EXERCISE OBJECTIVE:
Looking at the listing below, retype exactly the lines starting at the one containing "Titulado en la" and ending at the one containing "## Google Certified Educator – Nivel 1.", both included, and nothing else.

━━━━━━━━

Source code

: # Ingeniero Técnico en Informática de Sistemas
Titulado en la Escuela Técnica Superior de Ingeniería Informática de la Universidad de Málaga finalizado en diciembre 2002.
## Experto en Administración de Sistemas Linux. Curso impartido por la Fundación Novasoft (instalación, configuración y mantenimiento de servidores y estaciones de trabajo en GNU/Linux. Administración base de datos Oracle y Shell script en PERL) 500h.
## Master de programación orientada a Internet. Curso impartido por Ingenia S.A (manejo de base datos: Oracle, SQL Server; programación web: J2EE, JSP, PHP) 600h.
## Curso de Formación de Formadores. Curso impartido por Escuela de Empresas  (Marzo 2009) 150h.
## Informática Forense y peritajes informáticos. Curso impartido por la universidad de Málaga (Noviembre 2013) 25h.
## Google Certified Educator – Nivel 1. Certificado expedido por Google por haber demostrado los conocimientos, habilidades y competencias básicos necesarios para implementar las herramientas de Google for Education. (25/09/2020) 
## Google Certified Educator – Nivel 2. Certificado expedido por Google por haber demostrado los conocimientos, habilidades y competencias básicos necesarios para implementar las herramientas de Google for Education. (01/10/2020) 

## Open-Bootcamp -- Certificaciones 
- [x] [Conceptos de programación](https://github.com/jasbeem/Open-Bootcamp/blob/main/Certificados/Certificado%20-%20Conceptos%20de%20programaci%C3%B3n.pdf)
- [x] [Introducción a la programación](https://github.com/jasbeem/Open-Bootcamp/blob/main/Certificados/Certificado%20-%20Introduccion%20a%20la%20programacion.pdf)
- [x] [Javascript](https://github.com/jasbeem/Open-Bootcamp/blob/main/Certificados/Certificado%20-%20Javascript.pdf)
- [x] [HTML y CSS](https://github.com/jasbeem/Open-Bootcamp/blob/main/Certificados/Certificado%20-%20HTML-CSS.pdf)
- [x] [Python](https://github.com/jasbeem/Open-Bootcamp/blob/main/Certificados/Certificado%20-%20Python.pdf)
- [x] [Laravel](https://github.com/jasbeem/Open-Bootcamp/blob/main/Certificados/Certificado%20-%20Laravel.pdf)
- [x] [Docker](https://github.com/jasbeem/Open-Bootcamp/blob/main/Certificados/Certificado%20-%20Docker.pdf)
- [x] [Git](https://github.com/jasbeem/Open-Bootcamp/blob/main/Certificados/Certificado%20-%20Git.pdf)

━━━━━━━━

SOLUTION TO THIS TASK:
Titulado en la Escuela Técnica Superior de Ingeniería Informática de la Universidad de Málaga finalizado en diciembre 2002.
## Experto en Administración de Sistemas Linux. Curso impartido por la Fundación Novasoft (instalación, configuración y mantenimiento de servidores y estaciones de trabajo en GNU/Linux. Administración base de datos Oracle y Shell script en PERL) 500h.
## Master de programación orientada a Internet. Curso impartido por Ingenia S.A (manejo de base datos: Oracle, SQL Server; programación web: J2EE, JSP, PHP) 600h.
## Curso de Formación de Formadores. Curso impartido por Escuela de Empresas  (Marzo 2009) 150h.
## Informática Forense y peritajes informáticos. Curso impartido por la universidad de Málaga (Noviembre 2013) 25h.
## Google Certified Educator – Nivel 1. Certificado expedido por Google por haber demostrado los conocimientos, habilidades y competencias básicos necesarios para implementar las herramientas de Google for Education. (25/09/2020) 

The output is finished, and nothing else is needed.